Maria Finn
Visual artist educated at the Royal Danish Academy of Fine Arts in Copenhagen 1991 – 97. Currently Ph.D. fellow in Fine Arts at the Doctoral School of Copenhagen, Department of Literature and Cultural Studies, and Royal Academy of Fine Arts, Copenhagen.
She is doing the practice based Ph.D. in Copenhagen and her work will be divided between practical work and theoretical studies. She has a focus in her work on the relationship between film and the written word, literature and screenplays.
- Formally am I mainly working with drawing and photography.
Contextualizing the unseen
I will present the project for my Ph.D studies “Images between the word and the film” and will focus on my work with Michelangelo Antonioni’s screnplay “Tecnically Sweet”. Antonioni wrote the script in 1970 and had done all the preparations for the film and was ready to start filming when the producer decided not to fund the film. The film was never realized but the script was published in 1975. I am at the moment, together with Yvette Brackman, organizing a show titled “Technically Sweet”, which is due to open in New York in December 2007. We have sent all the participating artists a copy of the screenplay and asked them to produce a new work of art from this material. The project is a way of redefining the frames for a group show, using a material open to all participating artist. I would like to talk about the process of working with the show and how this kind of curating affects the artistic practice.
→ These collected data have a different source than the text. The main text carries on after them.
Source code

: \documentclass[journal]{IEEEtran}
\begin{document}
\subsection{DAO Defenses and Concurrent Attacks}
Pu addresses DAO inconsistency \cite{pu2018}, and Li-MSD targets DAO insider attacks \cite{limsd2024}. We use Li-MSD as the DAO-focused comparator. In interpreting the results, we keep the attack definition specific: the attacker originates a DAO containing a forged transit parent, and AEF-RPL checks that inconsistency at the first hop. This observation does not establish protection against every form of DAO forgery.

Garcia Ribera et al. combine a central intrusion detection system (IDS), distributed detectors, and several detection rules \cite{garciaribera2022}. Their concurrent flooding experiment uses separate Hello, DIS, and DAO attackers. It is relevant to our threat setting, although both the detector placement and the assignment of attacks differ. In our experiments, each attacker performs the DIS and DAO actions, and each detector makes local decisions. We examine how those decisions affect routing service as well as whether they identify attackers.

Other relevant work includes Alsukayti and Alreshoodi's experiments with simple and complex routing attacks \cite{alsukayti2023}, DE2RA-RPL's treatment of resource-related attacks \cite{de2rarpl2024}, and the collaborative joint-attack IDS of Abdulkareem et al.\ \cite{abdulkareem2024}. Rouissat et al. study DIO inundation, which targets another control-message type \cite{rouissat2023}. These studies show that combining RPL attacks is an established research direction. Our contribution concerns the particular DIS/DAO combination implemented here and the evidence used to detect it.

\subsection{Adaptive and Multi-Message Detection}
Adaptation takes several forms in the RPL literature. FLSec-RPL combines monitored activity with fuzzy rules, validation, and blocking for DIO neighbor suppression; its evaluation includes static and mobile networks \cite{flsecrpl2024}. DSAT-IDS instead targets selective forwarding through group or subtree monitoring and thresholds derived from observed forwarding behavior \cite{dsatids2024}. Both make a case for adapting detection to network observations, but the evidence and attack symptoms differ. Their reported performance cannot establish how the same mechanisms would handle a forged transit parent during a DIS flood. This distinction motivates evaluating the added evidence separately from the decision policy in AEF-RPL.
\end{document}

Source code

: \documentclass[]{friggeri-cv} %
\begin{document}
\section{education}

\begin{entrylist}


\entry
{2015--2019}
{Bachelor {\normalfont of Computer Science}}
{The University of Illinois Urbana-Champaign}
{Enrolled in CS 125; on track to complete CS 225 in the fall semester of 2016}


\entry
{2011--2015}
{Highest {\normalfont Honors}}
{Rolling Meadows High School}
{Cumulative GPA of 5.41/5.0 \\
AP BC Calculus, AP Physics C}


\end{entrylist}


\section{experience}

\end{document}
Furthermore will I discuss my own project for “Technically Sweet”, drawings of unseen film stills. In relation to this work will I present some theoretical notions that have been part of my considerations while working on the project. I have studied Barthes essay “The Third Memory”, concerning some stills from films by Eisenstein. Barthes talks about the third meaning as the obtuse meaning, situated outside language, beyond the obvious meaning. It cannot be found in all films, but it appears in films by certain authors. In relationship to this I find it appropriate to look closer to Cindy Shermans film-stills. Rosalind Krauss writes about Sherman in “Bachelors” where she calls her a de-myth-ifier. Here Krauss also points out that Shermans stills are copies without an original, and refers to Barthes and his writings on myth in “Mythologies”. I will also look at Chris Marker’s work “La Jetée” where he works with stills as film, and compare his method with Sherman’s since she stops the film, while he sets the still in motion.